■ WORK TASK:
Start to finish, print the entries exactly, and carry none of the pictures over.

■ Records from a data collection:
----------
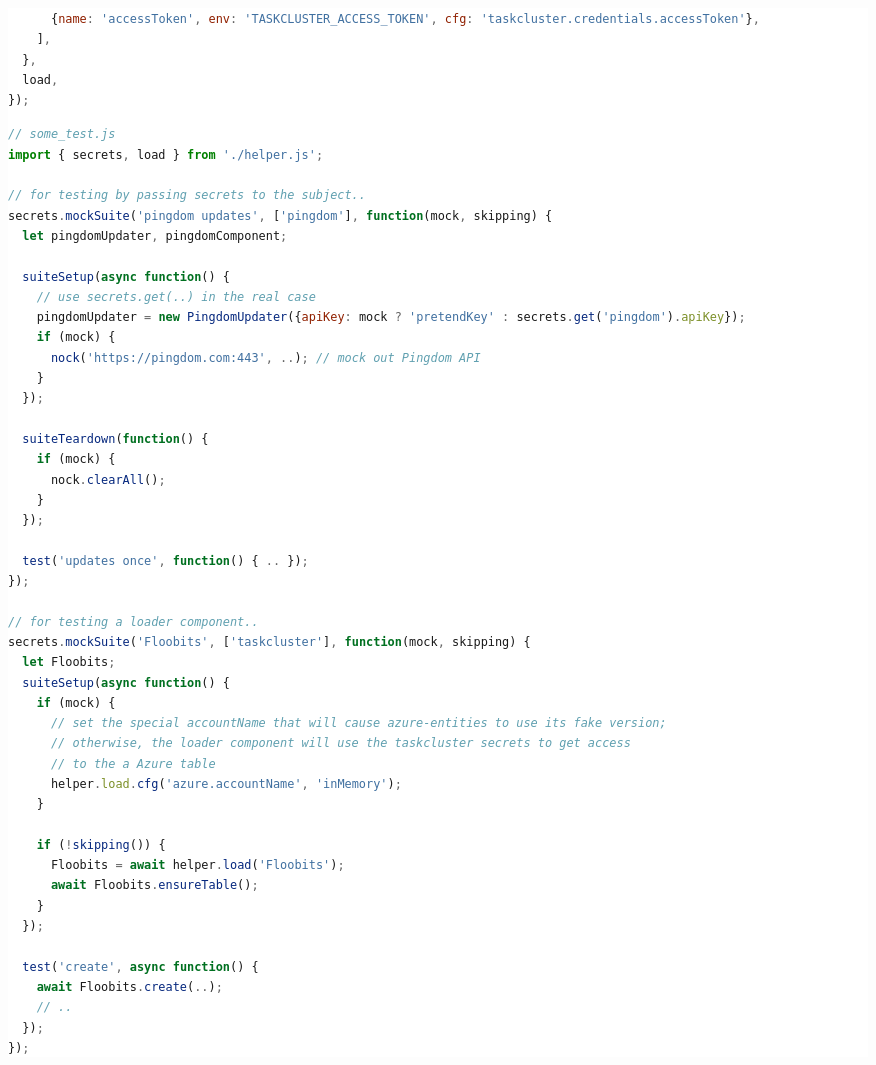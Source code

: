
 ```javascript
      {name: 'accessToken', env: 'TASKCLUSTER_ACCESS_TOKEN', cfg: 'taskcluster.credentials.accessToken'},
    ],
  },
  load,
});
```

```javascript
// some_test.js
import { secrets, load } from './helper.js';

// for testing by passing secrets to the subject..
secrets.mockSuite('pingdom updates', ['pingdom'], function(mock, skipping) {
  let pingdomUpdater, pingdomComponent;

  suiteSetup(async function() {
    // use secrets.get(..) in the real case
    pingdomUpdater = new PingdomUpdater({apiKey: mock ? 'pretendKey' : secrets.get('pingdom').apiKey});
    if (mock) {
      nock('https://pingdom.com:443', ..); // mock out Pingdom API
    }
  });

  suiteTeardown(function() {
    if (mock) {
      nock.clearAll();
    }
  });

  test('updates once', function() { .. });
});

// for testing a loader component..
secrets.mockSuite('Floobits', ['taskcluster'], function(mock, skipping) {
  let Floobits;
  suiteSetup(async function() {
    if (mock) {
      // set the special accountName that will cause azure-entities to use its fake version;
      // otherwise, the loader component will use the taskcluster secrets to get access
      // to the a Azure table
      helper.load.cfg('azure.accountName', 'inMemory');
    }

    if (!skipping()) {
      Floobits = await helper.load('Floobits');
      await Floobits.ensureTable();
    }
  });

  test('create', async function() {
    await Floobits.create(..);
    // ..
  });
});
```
----------
■ OUTPUT OF THE EXERCISE:
Source code

:
 ```javascript
      {name: 'accessToken', env: 'TASKCLUSTER_ACCESS_TOKEN', cfg: 'taskcluster.credentials.accessToken'},
    ],
  },
  load,
});
```

```javascript
// some_test.js
import { secrets, load } from './helper.js';

// for testing by passing secrets to the subject..
secrets.mockSuite('pingdom updates', ['pingdom'], function(mock, skipping) {
  let pingdomUpdater, pingdomComponent;

  suiteSetup(async function() {
    // use secrets.get(..) in the real case
    pingdomUpdater = new PingdomUpdater({apiKey: mock ? 'pretendKey' : secrets.get('pingdom').apiKey});
    if (mock) {
      nock('https://pingdom.com:443', ..); // mock out Pingdom API
    }
  });

  suiteTeardown(function() {
    if (mock) {
      nock.clearAll();
    }
  });

  test('updates once', function() { .. });
});

// for testing a loader component..
secrets.mockSuite('Floobits', ['taskcluster'], function(mock, skipping) {
  let Floobits;
  suiteSetup(async function() {
    if (mock) {
      // set the special accountName that will cause azure-entities to use its fake version;
      // otherwise, the loader component will use the taskcluster secrets to get access
      // to the a Azure table
      helper.load.cfg('azure.accountName', 'inMemory');
    }

    if (!skipping()) {
      Floobits = await helper.load('Floobits');
      await Floobits.ensureTable();
    }
  });

  test('create', async function() {
    await Floobits.create(..);
    // ..
  });
});
```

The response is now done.